Les membres de la corporation dont je fais partie se légitiment, consciemment ou inconsciemment, dans la filiation d’André Malraux, ce qui a l’avantage d’être très rassurant, car cela nous convainc du bien-fondé de la Culture dont nous nous voyons comme les porteurs et les gardiens au sein de la société. Cela nous permet de faire l’économie de la découverte de nouveaux champs de légitimité et nous autorise à ne pas remettre en question nos certitudes apprises. Et puis, cela nous conforte dans le mythe de l’émerveillement esthétique censé produire un enrichissement majeur chez le spectateur, ce qui est vu comme notre objectif ultime. Or il me semble que cette vision ne nous permet pas de prendre la juste mesure des évolutions de la société. Elle fait obstacle à notre compréhension du réel plutôt qu’elle ne nous aide à agir sur lui de manière émancipatrice.

C’est pourquoi, pour comprendre où nous en sommes, je crois qu’il est préférable de mettre un moment de côté notre doxa professionnelle et d’en revenir d’abord à ce qui constitue une innovation majeure intervenue ces dernières années : l’introduction dans la législation française de la notion de « droits culturels ». Ces droits sont désormais inscrits dans la loi (loi NOTRe en 2015 et loi LCAP en 2016) et, depuis 2021, portés par une nouvelle délégation du ministère de la Culture (délégation générale à la transmission, aux territoires et à la démocratie culturelle). Un de leurs grands intérêts à mes yeux est qu’ils nous invitent à envisager la culture dans son sens d’abord anthropologique : la culture est ce qui nous constitue, c’est notre langue, ce sont nos usages, nos appartenances, nos goûts, nos parcours, nos choix, notre liberté d’exercer nos capacités… Et c’est pourquoi la loi demande que les droits culturels de la personne (notamment son identité, son patrimoine, son droit à la participation, etc.) soient respectés, afin que cette personne puisse légitimer à ses propres yeux la valeur de sa propre culture. On estime que c’est ce qui fait que les personnes pourront pleinement participer à la vie de la cité et que sans la reconnaissance de leurs droits culturels, elles ne s’y sentiront jamais autorisées.

Les droits culturels nous invitent aussi à mettre l’expérience, la participation et la coopération de la personne au centre. C’est pourquoi ils nous amènent à séparer très clairement la « démocratisation culturelle » de la « démocratie culturelle ». Dans la démocratisation, ce sont de « bonnes choses » qui viennent d’en haut, alors que dans la démocratie, c’est un espace d’échange et de partage horizontal, au sein duquel chacun dans sa singularité culturelle va venir enrichir la production commune (production d’expérience, artistique, sociale…). On entend dire que promouvoir les droits culturels, ce serait galvauder la Culture, que ce serait développer les pratiques en amateur aux dépens de la pratique professionnelle de qualité, que ce serait considérer que tout se vaut, que c’est une attitude démagogique. Mais en réalité, il s’agit surtout pour les professionnels de se mettre dans la posture de s’intéresser aux personnes auxquelles ils s’adressent, au territoire dans lequel ils travaillent, et ce de façon profonde. Ce n’est pas si facile à mettre en œuvre, car ça va à l’encontre de l’éducation que nous avons tous et toutes reçue. Mais cela peut modifier fondamentalement les politiques culturelles et la nature même des projets artistiques ! Et, à mes yeux, c’est la condition nécessaire pour que les citoyens retrouvent du sens à une pratique des lieux culturels subventionnés. C’est le sens même de la démocratie qui revient dans la culture.

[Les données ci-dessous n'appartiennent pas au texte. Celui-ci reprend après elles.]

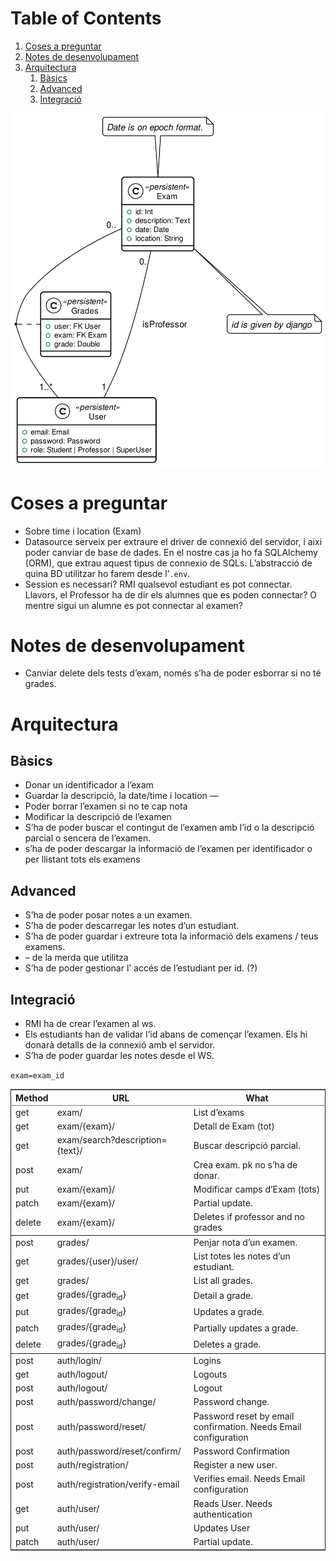 # Table of Contents

1.  [Coses a preguntar](#org5dfa4a0)
2.  [Notes de desenvolupament](#org25031b2)
3.  [Arquitectura](#orge9c9b57)
    1.  [Bàsics](#org8e43138)
    2.  [Advanced](#org92ca6d4)
    3.  [Integració](#orge985253)

![img](img/message_passing.png)

<a id="org5dfa4a0"></a>

# Coses a preguntar

- Sobre time i location (Exam)
- Datasource serveix per extraure el driver de connexió del servidor, i
  aixi poder canviar de base de dades. En el nostre cas ja ho fa SQLAlchemy
  (ORM), que extrau aquest tipus de connexio de SQLs. L&rsquo;abstracció de quina
  BD utilitzar ho farem desde l&rsquo;`.env`.
- Session es necessari? RMI qualsevol estudiant es pot connectar. Llavors,
  el Professor ha de dir els alumnes que es poden connectar? O mentre sigui
  un alumne es pot connectar al examen?

<a id="org25031b2"></a>

# Notes de desenvolupament

- Canviar delete dels tests d&rsquo;exam, només s&rsquo;ha de poder esborrar
  si no té grades.

<a id="orge9c9b57"></a>

# Arquitectura

<a id="org8e43138"></a>

## Bàsics

- Donar un identificador a l&rsquo;exam
- Guardar la descripció, la date/time i location
  &#x2014;
- Poder borrar l&rsquo;examen si no te cap nota
- Modificar la descripció de l&rsquo;examen
- S&rsquo;ha de poder buscar el contingut de l&rsquo;examen amb l&rsquo;id
  o la descripció parcial o sencera de l&rsquo;examen.
- s&rsquo;ha de poder descargar la informació de l&rsquo;examen per
  identificador o per llistant tots els examens

<a id="org92ca6d4"></a>

## Advanced

- S&rsquo;ha de poder posar notes a un examen.
- S&rsquo;ha de poder descarregar les notes d&rsquo;un estudiant.
- S&rsquo;ha de poder guardar i extreure tota la informació dels
  examens / teus examens.
- &#x2013; de la merda que utilitza
- S&rsquo;ha de poder gestionar l&rsquo; accés de l&rsquo;estudiant per id. (?)

<a id="orge985253"></a>

## Integració

- RMI ha de crear l&rsquo;examen al ws.
- Els estudiants han de validar l&rsquo;id abans de començar
  l&rsquo;examen. Els hi donarà detalls de la connexió amb el
  servidor.
- S&rsquo;ha de poder guardar les notes desde el WS.

`exam=exam_id`

<table id="org3665e2a" border="2" cellspacing="0" cellpadding="6" rules="groups" frame="hsides">

<colgroup>
<col  class="org-left" />

<col  class="org-left" />

<col  class="org-left" />
</colgroup>
<thead>
<tr>
<th scope="col" class="org-left">Method</th>
<th scope="col" class="org-left">URL</th>
<th scope="col" class="org-left">What</th>
</tr>
</thead>

<tbody>
<tr>
<td class="org-left">get</td>
<td class="org-left">exam/</td>
<td class="org-left">List d&rsquo;exams</td>
</tr>

<tr>
<td class="org-left">get</td>
<td class="org-left">exam/{exam}/</td>
<td class="org-left">Detall de Exam (tot)</td>
</tr>

<tr>
<td class="org-left">get</td>
<td class="org-left">exam/search?description={text}/</td>
<td class="org-left">Buscar descripció parcial.</td>
</tr>

<tr>
<td class="org-left">post</td>
<td class="org-left">exam/</td>
<td class="org-left">Crea exam. pk no s&rsquo;ha de donar.</td>
</tr>

<tr>
<td class="org-left">put</td>
<td class="org-left">exam/{exam}/</td>
<td class="org-left">Modificar camps d&rsquo;Exam (tots)</td>
</tr>

<tr>
<td class="org-left">patch</td>
<td class="org-left">exam/{exam}/</td>
<td class="org-left">Partial update.</td>
</tr>

<tr>
<td class="org-left">delete</td>
<td class="org-left">exam/{exam}/</td>
<td class="org-left">Deletes if professor and no grades</td>
</tr>
</tbody>

<tbody>
<tr>
<td class="org-left">post</td>
<td class="org-left">grades/</td>
<td class="org-left">Penjar nota d&rsquo;un examen.</td>
</tr>

<tr>
<td class="org-left">get</td>
<td class="org-left">grades/{user}/user/</td>
<td class="org-left">List totes les notes d&rsquo;un estudiant.</td>
</tr>

<tr>
<td class="org-left">get</td>
<td class="org-left">grades/</td>
<td class="org-left">List all grades.</td>
</tr>

<tr>
<td class="org-left">get</td>
<td class="org-left">grades/{grade<sub>id</sub>}</td>
<td class="org-left">Detail a grade.</td>
</tr>

<tr>
<td class="org-left">put</td>
<td class="org-left">grades/{grade<sub>id</sub>}</td>
<td class="org-left">Updates a grade.</td>
</tr>

<tr>
<td class="org-left">patch</td>
<td class="org-left">grades/{grade<sub>id</sub>}</td>
<td class="org-left">Partially updates a grade.</td>
</tr>

<tr>
<td class="org-left">delete</td>
<td class="org-left">grades/{grade<sub>id</sub>}</td>
<td class="org-left">Deletes a grade.</td>
</tr>
</tbody>

<tbody>
<tr>
<td class="org-left">post</td>
<td class="org-left">auth/login/</td>
<td class="org-left">Logins</td>
</tr>

<tr>
<td class="org-left">get</td>
<td class="org-left">auth/logout/</td>
<td class="org-left">Logouts</td>
</tr>

<tr>
<td class="org-left">post</td>
<td class="org-left">auth/logout/</td>
<td class="org-left">Logout</td>
</tr>

<tr>
<td class="org-left">post</td>
<td class="org-left">auth/password/change/</td>
<td class="org-left">Password change.</td>
</tr>

<tr>
<td class="org-left">post</td>
<td class="org-left">auth/password/reset/</td>
<td class="org-left">Password reset by email confirmation. Needs Email configuration</td>
</tr>

<tr>
<td class="org-left">post</td>
<td class="org-left">auth/password/reset/confirm/</td>
<td class="org-left">Password Confirmation</td>
</tr>

<tr>
<td class="org-left">post</td>
<td class="org-left">auth/registration/</td>
<td class="org-left">Register a new user.</td>
</tr>

<tr>
<td class="org-left">post</td>
<td class="org-left">auth/registration/verify-email</td>
<td class="org-left">Verifies email. Needs Email configuration</td>
</tr>

<tr>
<td class="org-left">get</td>
<td class="org-left">auth/user/</td>
<td class="org-left">Reads User. Needs authentication</td>
</tr>

<tr>
<td class="org-left">put</td>
<td class="org-left">auth/user/</td>
<td class="org-left">Updates User</td>
</tr>

<tr>
<td class="org-left">patch</td>
<td class="org-left">auth/user/</td>
<td class="org-left">Partial update.</td>
</tr>
</tbody>
</table>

Une fois que l’on a cela en tête, je dirais qu’en rester à juger négativement l’usage que les jeunes font des outils numériques sans même se préoccuper des expériences qu’ils vivent lorsqu’ils utilisent ces outils, c’est rester dans sa zone de confort, et, très vite, c’est en venir à stigmatiser la jeunesse. Ce sont les adultes, porteurs du pouvoir, qui sont responsables de la coupure du lien avec les jeunes. En aucun cas les jeunes, qui ont plutôt une réaction saine, me semble-t-il, lorsqu’ils laissent de côté les propositions de personnes condescendantes qui méprisent leur culture. Pour moi, les discours sur la démocratisation culturelle, qui affirment qu’il faut « apporter » aux jeunes de la « bonne » culture car leurs pratiques culturelles seraient dénuées de valeur propre, sont surtout révélateurs d’un désintérêt pour les cultures que les jeunesses construisent.

Iriez-vous jusqu’à parler d’une attitude conservatrice, voire réactionnaire ? Nombre d’acteurs et d’actrices qui l’adoptent, se réclament pourtant sincèrement acquis aux idées progressistes, sinon de gauche.

En effet, il me semble que ces postures pétries de bonnes intentions, et tenues souvent par des personnes qui se disent de gauche, révèlent une pensée philosophiquement réactionnaire qui s’ignore, enfermée qu’elle est dans ses anciennes références et ses certitudes. Car que retrouve-t-on au fondement de ces postures, sinon les stéréotypes anti-jeunes typiques des franges les plus réactionnaires de nos sociétés, ces stéréotypes dont le beau livre de Salomé Saqué, Sois jeune et tais-toi [3], a récemment fait l’analyse ? Ce n’est sans doute pas un hasard non plus si, dans ces postures, les critères de jugement qui sont mobilisés pour juger de la « qualité » des œuvres sont en général ceux de la bourgeoisie dominante et de ses goûts culturels particuliers. De telles postures doivent être sérieusement questionnées à mon sens, non seulement parce qu’elles trahissent un ethnocentrisme de classe, mais surtout parce qu’elles nous maintiennent collectivement très en deçà de ce que sont désormais, dans nos sociétés, les exigences communes en termes d’égalité, de justice sociale et d’autonomie individuelle. C’est de ces exigences communes dont témoigne au plus haut point, je l’ai dit, l’affirmation juridique récente des droits culturels des personnes.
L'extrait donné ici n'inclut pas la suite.